On Monday we have John Mason Neale, Anglican priest who died in 1866. He was only 48 but left an indelible mark on our church. He founded a women’s religious order, The Society of St. Margaret in East Grinstead, dedicated to the education of girls and to nursing. But we probably know him best for his translations of Latin hymns. Among them are “Creator of the stars of night”, a famous Advent hymn; and the Eucharistic hymn, “Draw night, and take the Body of the Lord”; also“Jerusalem the golden”, “Light’s abode, celestial Salem” and of course his translation of Peter Abelard’s glorious hymn, “O what their joy and their glory must be”. On Tuesday we remember Dominic, a 13th century Spanish priest who founded the Order of Preachers, better known as the Dominicans or Blackfriars. They of course have a house on St. Giles, not so far from here. Today we remember Mary Sumner, who founded the Anglican Mothers’ Union, dedicated to sustaining family life and the well-being of children. Tomorrow we remember Laurence, a deacon, about whom we know virtually nothing except that he was martyred in 258. Then on Friday we remember two saints, Clare of Assisi, inspired by St. Francis, who gave herself over to a life of poverty and contemplation and founded the Order known as the Poor Clares; and then much closer to home, John Henry Newman, Tractarian theologian, Fellow of Oriel and some time vicar of the University Church. He eventually became a Roman Catholic and was canonised in 2019. Newman was a thinker, preacher and writer of towering ability. But perhaps more than a century after his death we are touched most by some of his great hymns, “Praise to the holiest in the height” and “Lead, kindly Light.” Mahatma Gandhi, of course a Hindu, was devoted to the latter hymn and often quoted the line, “One step enough for me.”
Remembering saints and other holy souls is important as we follow the path of faith in our own generation. They remind us that the church is not primarily the frail and often frustrating institution we know, but – to use the words of the great Christmas Bidding Prayer – “that multitude whom no one can number, whose hope was in the Word made Flesh, with whom we for evermore are one.” Or to be Biblical, they belong to the great cloud of witnesses of which the writer to the Hebrews speaks (Hebrews 12). They surround and encourage and, we hope, pray for us.
But this week’s tally of holy souls also shows us the great variety of Christian vocations. We have here men and women, priests, deacons and lay people, religious, and those called to family life. Of course our primary vocation is our baptismal one – as followers of Christ, those whom Christ claims for his own. But for each of us there is the vocation to work out what that might mean in our individual lives. The word vocation of course means calling; but I fear it has been greatly narrowed down, particularly within the church. Our diocese has so-called Vocation Days and Vocations Advisors, but these invariably assume vocation to mean calling to public ministry and primarily priesthood. We don’t hear much about a Christian vocation to be accountants, business people, police men and women, teachers, politicians, academics, musicians, writers and so on; let alone the vocation to be parents, grandparents, aunts and uncles. But these are all roles and types of formal and informal work in which a Christian calling can be heard and responded to.

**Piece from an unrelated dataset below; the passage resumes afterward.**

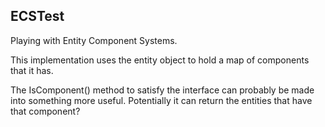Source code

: ## ECSTest

Playing with Entity Component Systems.


This implementation uses the entity object to hold a map of components that it has.  


The IsComponent() method to satisfy the interface can probably be made into something more useful.  Potentially it can return the entities that have that component?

Christian vocations can also change with the passage of time and changing circumstances. As we grow older and retire from paid work, we may find we have time and space for new ways of being Christian, of responding to new Christian callings. We may be called to pray in new ways; or to nurture and care for younger Christians; to take on new family roles; or to step up to new responsibilities within the local church. I hesitate to say it, but perhaps an interregnum is just such a time when people find they have gifts and graces they might not have suspected which are important for their worshipping community!

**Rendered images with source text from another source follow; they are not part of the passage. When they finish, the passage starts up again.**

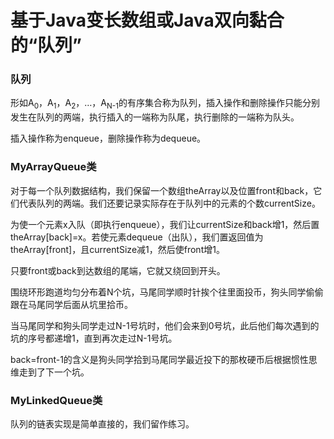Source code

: # 基于Java变长数组或Java双向黏合的“队列”

### 队列

形如A<sub>0</sub>，A<sub>1</sub>，A<sub>2</sub>，…，A<sub>N-1</sub>的有序集合称为队列，插入操作和删除操作只能分别发生在队列的两端，执行插入的一端称为队尾，执行删除的一端称为队头。

插入操作称为enqueue，删除操作称为dequeue。

### MyArrayQueue类

对于每一个队列数据结构，我们保留一个数组theArray以及位置front和back，它们代表队列的两端。我们还要记录实际存在于队列中的元素的个数currentSize。

为使一个元素x入队（即执行enqueue），我们让currentSize和back增1，然后置theArray[back]=x。若使元素dequeue（出队），我们置返回值为theArray[front]，且currentSize减1，然后使front增1。

只要front或back到达数组的尾端，它就又绕回到开头。

围绕环形跑道均匀分布着N个坑，马尾同学顺时针挨个往里面投币，狗头同学偷偷跟在马尾同学后面从坑里拾币。

当马尾同学和狗头同学走过N-1号坑时，他们会来到0号坑，此后他们每次遇到的坑的序号都递增1，直到再次走过N-1号坑。

back=front-1的含义是狗头同学拾到马尾同学最近投下的那枚硬币后根据惯性思维走到了下一个坑。

### MyLinkedQueue类

队列的链表实现是简单直接的，我们留作练习。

So this week, as we remember the Lectionary’s remarkable array of Christians who responded to their varied vocations, let us spend some time listening. We might also use the words the of the prophet, Samuel, learned when he was a child. You will remember he was totally confused when he heard a voice calling him in the temple at night, and thought it was the aged priest, Eli. But Eli realised that God was calling Samuel and told him that if he should hear the voice again he should respond, “Speak Lord, for thy servant heareth.”